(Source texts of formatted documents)
**********

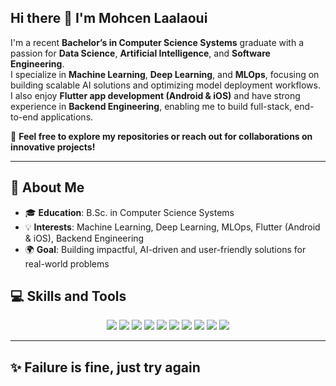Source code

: ## Hi there 👋 I'm Mohcen Laalaoui

I'm a recent **Bachelor’s in Computer Science Systems** graduate with a passion for **Data Science**, **Artificial Intelligence**, and **Software Engineering**.  
I specialize in **Machine Learning**, **Deep Learning**, and **MLOps**, focusing on building scalable AI solutions and optimizing model deployment workflows.  
I also enjoy **Flutter app development (Android & iOS)** and have strong experience in **Backend Engineering**, enabling me to build full-stack, end-to-end applications.

🌟 **Feel free to explore my repositories or reach out for collaborations on innovative projects!**

---

## 🚀 About Me

- 🎓 **Education**: B.Sc. in Computer Science Systems  
- 💡 **Interests**: Machine Learning, Deep Learning, MLOps, Flutter (Android & iOS), Backend Engineering  
- 🌍 **Goal**: Building impactful, AI-driven and user-friendly solutions for real-world problems

## 💻 Skills and Tools

<div align="center">
  <img src="https://img.shields.io/badge/Code-Python-blue?style=for-the-badge&logo=python&logoColor=white" />
  <img src="https://img.shields.io/badge/Tool-Jupyter_Notebook-orange?style=for-the-badge&logo=jupyter&logoColor=white" />
  <img src="https://img.shields.io/badge/Frontend-HTML5-red?style=for-the-badge&logo=html5&logoColor=white" />
  <img src="https://img.shields.io/badge/Frontend-CSS3-blue?style=for-the-badge&logo=css3&logoColor=white" />
  <img src="https://img.shields.io/badge/Framework-Dart-blue?style=for-the-badge&logo=dart&logoColor=white" />
  <img src="https://img.shields.io/badge/Framework-React-blue?style=for-the-badge&logo=react&logoColor=white" />
  <img src="https://img.shields.io/badge/Framework-Node.js-green?style=for-the-badge&logo=node.js&logoColor=white" />
  <img src="https://img.shields.io/badge/Framework-Angular-red?style=for-the-badge&logo=angular&logoColor=white" />
  <img src="https://img.shields.io/badge/Database-MySQL-blue?style=for-the-badge&logo=mysql&logoColor=white" />
  <img src="https://img.shields.io/badge/Tool-Docker-blue?style=for-the-badge&logo=docker&logoColor=white" />
</div>

---

## ✨ Failure is fine, just try again
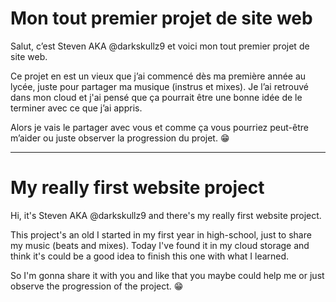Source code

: # Mon tout premier projet de site web
Salut, c’est Steven AKA @darkskullz9 et voici mon tout premier projet de site web.

Ce projet en est un vieux que j’ai commencé dès ma première année au lycée, juste pour partager ma musique (instrus et mixes).
Je l’ai retrouvé dans mon cloud et j'ai pensé que ça pourrait être une bonne idée de le terminer avec ce que j’ai appris.

Alors je vais le partager avec vous et comme ça vous pourriez peut-être m’aider ou juste observer la progression du projet. 😁

________________________________________________

# My really first website project
Hi, it's Steven AKA @darkskullz9 and there's my really first website project.

This project's an old I started in my first year in high-school, just to share my music (beats and mixes).
Today I've found it in my cloud storage and think it's could be a good idea to finish this one with what I learned.

So I'm gonna share it with you and like that you maybe could help me or just observe the progression of the project. 😁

**********

→ **Problem description**
How many of the lines above contain the word "Engineering"? Give the number alone.

→ **Solution to this task**
3